Agents
How AI coding agents work in Sesame
Sesame supports multiple AI coding agents through a unified abstraction layer. Each agent runs as a CLI tool inside a sandbox, with Sesame handling authentication, streaming, and lifecycle management.
Supported Agents
| Agent | Provider | CLI Tool | Auth Methods |
|---|---|---|---|
| Claude Code | Anthropic | claude | API key, Max/Pro subscription |
| Codex | OpenAI | codex | API key, ChatGPT Plus/Pro |
| Copilot | GitHub | gh copilot | Copilot subscription |
| Gemini | gemini | API key | |
| OpenCode | 85+ providers | opencode | API keys, OAuth (Anthropic/OpenAI) |
How Agents Work
1. Sandbox Creation
When a task starts, Sesame creates an isolated sandbox environment:
- Clones the target repository
- Creates a new branch for the task
- Sets up the working directory
2. Credential Injection
Sesame injects authentication credentials based on the agent type:
- API Keys: Set as environment variables
- Subscription Tokens: Written to agent-specific credential files
- GitHub PAT: Available for repository operations
3. Agent Execution
The agent CLI is spawned as a subprocess with:
- The user's prompt as input
- Access to the cloned repository
- Streaming output captured in real-time
4. Output Streaming
Agent output streams to the browser via Server-Sent Events (SSE):
- Terminal output (commands, responses)
- File changes
- Error messages
- Progress updates
5. Completion
When the agent finishes:
- Changes are committed to the branch
- Branch is pushed to the remote
- Pull request created (if configured)
- Sandbox cleaned up (unless "Keep Alive" enabled)
Authentication Methods
Sesame supports two authentication approaches for agents:
API Keys
Traditional pay-per-token billing. Enter your API key in Settings → API Keys.
Pros:
- Simple setup
- Works immediately
- Clear cost tracking
Cons:
- Pay-per-token can be expensive for heavy use
Subscription Credentials
Use your existing AI subscriptions (Claude Max, ChatGPT Pro, Copilot) instead of API billing.
Pros:
- Flat monthly rate
- May be more cost-effective for heavy use
- Use subscriptions you already pay for
Cons:
- More complex setup (OAuth tokens)
- Tokens may expire and need refresh
See Credentials for detailed setup instructions.
Credential Priority
When running a task, Sesame checks for credentials in this order:
- User's Subscription Credentials (Agent Credentials dialog)
- User's API Keys (Settings → API Keys)
- System API Keys (environment variables)

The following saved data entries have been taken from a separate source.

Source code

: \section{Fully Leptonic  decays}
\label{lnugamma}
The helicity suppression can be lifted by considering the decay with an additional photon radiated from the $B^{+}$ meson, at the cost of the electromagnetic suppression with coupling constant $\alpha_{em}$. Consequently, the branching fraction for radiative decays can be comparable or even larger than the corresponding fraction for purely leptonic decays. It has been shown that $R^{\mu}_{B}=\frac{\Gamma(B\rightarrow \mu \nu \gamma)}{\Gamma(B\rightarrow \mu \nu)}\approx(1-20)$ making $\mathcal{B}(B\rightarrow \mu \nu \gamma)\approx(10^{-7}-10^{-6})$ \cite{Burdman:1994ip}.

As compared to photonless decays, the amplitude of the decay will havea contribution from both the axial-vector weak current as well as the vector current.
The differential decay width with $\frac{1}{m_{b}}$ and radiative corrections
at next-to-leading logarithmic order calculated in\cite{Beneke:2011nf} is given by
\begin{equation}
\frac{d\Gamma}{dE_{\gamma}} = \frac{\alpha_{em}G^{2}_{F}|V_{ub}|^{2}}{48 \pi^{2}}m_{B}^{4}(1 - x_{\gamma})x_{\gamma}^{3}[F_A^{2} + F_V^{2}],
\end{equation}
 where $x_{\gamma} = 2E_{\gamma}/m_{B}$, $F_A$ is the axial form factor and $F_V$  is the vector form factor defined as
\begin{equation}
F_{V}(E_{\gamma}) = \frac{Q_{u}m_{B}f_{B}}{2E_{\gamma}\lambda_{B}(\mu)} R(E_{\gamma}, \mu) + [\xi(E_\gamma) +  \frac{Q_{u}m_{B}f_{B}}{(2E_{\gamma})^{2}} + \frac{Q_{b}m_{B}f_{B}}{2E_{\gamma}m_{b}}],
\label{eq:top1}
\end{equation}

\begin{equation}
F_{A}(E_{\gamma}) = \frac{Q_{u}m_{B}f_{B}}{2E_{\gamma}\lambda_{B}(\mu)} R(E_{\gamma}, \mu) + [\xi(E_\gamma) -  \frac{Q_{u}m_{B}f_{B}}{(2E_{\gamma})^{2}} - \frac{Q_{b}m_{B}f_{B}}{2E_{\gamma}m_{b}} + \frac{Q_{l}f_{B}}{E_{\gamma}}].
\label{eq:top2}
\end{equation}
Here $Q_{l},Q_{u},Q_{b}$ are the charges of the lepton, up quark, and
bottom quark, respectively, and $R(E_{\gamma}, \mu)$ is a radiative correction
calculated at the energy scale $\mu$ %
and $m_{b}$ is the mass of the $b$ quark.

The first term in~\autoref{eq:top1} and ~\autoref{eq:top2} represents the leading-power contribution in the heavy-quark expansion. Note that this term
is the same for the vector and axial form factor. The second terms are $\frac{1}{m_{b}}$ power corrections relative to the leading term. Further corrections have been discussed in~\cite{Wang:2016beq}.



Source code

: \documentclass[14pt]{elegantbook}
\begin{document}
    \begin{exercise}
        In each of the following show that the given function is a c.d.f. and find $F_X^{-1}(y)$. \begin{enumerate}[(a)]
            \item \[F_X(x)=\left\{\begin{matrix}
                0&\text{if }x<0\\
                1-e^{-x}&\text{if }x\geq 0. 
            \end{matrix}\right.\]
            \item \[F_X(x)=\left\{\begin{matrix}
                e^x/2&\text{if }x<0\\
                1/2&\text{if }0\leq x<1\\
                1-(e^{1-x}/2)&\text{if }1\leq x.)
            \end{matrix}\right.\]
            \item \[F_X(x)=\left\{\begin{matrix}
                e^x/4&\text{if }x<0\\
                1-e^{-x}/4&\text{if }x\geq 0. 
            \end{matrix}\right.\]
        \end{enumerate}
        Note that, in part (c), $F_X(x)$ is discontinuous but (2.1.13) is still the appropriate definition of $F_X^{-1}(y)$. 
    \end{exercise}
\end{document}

If no credentials are found, the task fails with an authentication error.
Adding Agent Support
Sesame's agent system is extensible. Each agent is defined in packages/agents/ with:
- Spawn logic: How to start the CLI
- Credential injection: Where to put auth tokens
- Output parsing: How to interpret the agent's output
See the Development Guide for details on adding new agents.
Environment Variables
System-wide API keys (used when users don't have their own):
| Variable | Agent |
|---|---|
ANTHROPIC_API_KEY | Claude Code |
OPENAI_API_KEY | Codex |
GEMINI_API_KEY | Gemini |
COPILOT_GITHUB_TOKEN | Copilot |
OpenCode has its own provider management system supporting 85+ providers with OAuth for Anthropic and OpenAI. See OpenCode for details.